Sim, é verdade que esta série de matérias sobre as cervejas
selvagens pode estar parecendo um teste de paciência para os meus leitores.
Afinal de contas, quando vamos “provar” juntos as lambics de que estamos
falando há tanto tempo? Calma, chegaremos lá no momento adequado! Se você acha
que está esperando demais, pense em todo o tempo durante o qual o produtor de
uma lambic fica aguardando pacientemente até que ela fermente, mature e atinja
o ponto ideal – o que, como vimos, pode facilmente ultrapassar três anos! Nossa série durará (ligeiramente) menos que isso!
Mas, mesmo depois de todo esse tempo, o trabalho do produtor
não terminou. E é justamente no final que a intervenção dele se faz mais
necessária. Veremos, então, o que é preciso para finalizar uma boa lambic para
que ela chegue perfeita ao seu copo!
Provar e blendar
É nessa fase que entra, de forma determinante, a perícia do
produtor para garantir a boa qualidade do produto final. Cada barril fornece um
ambiente físico-químico diferente, e cada brassagem produzirá um mosto com
composição microbiológica distinta, de modo que as lambics de dois barris
diferentes irão evoluir de maneiras completamente divergentes. Algumas se
tornam intensamente ácidas, outras ganham aromas e sabores acentuados da
madeira, outras ainda exibem sinais de oxidação mais evidentes, enquanto em outras
as Brettanomyces imprimem aromas
frutados e animais mais intensos. Enquanto algumas desenvolvem mais “caráter”
(aromas e acidez elevados), outras parecem ficar mais neutras.
Prova de barris na
cervejaria Belle Bue.
Fonte: Gueuze & Kriek (Jef Van den Steen) |
É fundamental que o produtor prove constantemente o produto
de cada barril para determinar quando a cerveja está no ponto para ser usada.
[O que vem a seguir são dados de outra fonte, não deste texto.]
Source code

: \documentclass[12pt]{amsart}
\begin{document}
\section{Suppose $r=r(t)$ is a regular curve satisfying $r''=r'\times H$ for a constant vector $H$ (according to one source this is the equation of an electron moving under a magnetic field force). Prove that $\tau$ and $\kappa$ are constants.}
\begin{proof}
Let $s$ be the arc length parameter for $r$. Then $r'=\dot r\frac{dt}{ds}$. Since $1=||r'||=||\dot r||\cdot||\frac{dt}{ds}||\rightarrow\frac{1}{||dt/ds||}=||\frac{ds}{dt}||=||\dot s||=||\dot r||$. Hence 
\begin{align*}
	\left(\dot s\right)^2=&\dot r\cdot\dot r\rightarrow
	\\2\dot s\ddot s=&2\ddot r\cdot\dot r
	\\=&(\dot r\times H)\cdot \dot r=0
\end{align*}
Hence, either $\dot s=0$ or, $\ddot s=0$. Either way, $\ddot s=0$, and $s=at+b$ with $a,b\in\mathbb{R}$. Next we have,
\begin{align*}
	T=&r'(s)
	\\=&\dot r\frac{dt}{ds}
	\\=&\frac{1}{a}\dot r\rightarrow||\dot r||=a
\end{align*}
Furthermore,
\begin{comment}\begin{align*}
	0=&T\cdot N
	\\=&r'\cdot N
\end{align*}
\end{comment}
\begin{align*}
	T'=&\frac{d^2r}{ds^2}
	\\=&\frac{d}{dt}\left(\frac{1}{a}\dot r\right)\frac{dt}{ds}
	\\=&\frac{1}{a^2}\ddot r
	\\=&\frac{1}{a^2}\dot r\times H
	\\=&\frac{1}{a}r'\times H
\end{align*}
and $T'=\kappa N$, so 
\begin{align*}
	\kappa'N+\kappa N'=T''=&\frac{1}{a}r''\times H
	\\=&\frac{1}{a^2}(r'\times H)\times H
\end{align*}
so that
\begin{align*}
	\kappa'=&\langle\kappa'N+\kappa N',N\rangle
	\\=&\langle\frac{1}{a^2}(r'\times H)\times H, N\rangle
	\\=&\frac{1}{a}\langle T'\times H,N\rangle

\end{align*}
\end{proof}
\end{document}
Alguns barris se prestam melhor para serem blendados jovens, alguns são
propícios para receberem a adição de frutas, outros já exibem mais potencial
para envelhecerem bem durante três anos e contribuírem com uma gueuze de grande
complexidade. Ao final do processo, o produtor precisará decidir se vai servir
a lambic pura, sem blendar, ou se vai realizar uma mistura de vários barris
para produzir uma gueuze ou uma lambic de frutas. Nesse caso, quais barris serão
misturados a quais outros, e em que proporções? Essas decisões dependem do seu
faro e da sua experiência como blender.
Hoje em dia, apenas uma pequena porção das lambics
produzidas (aproxidamente 10%) é vendida sem blendar, de modo que a maioria irá
ser misturada. A blendagem, portanto, é uma parte crucial do processo de
produção das lambics. Ela não é exclusiva da produção de lambics, podendo ser
empregada para se produzir qualquer estilo cervejeiro com três principais
objetivos. Em primeiro lugar, blendar pode ajudar a atenuar ou disfarçar
defeitos e problemas de produção. No caso de uma lambic, um barril que tenha
ficado excessivamente acético pode resultar em um produto equilibrado se for
misturado a outros barris menos ácidos, por exemplo. Em segundo lugar, o blend
resultante combina características de vários barris, de modo que o produto
final se torna mais complexo e interessante do que cada um dos barris
separadamente. Se tivermos um barril extremamente frutado, outro bem
amadeirado, outro mais terroso, e por fim um fortemente animal, a mistura
resultante terá uma intrigante complexidade.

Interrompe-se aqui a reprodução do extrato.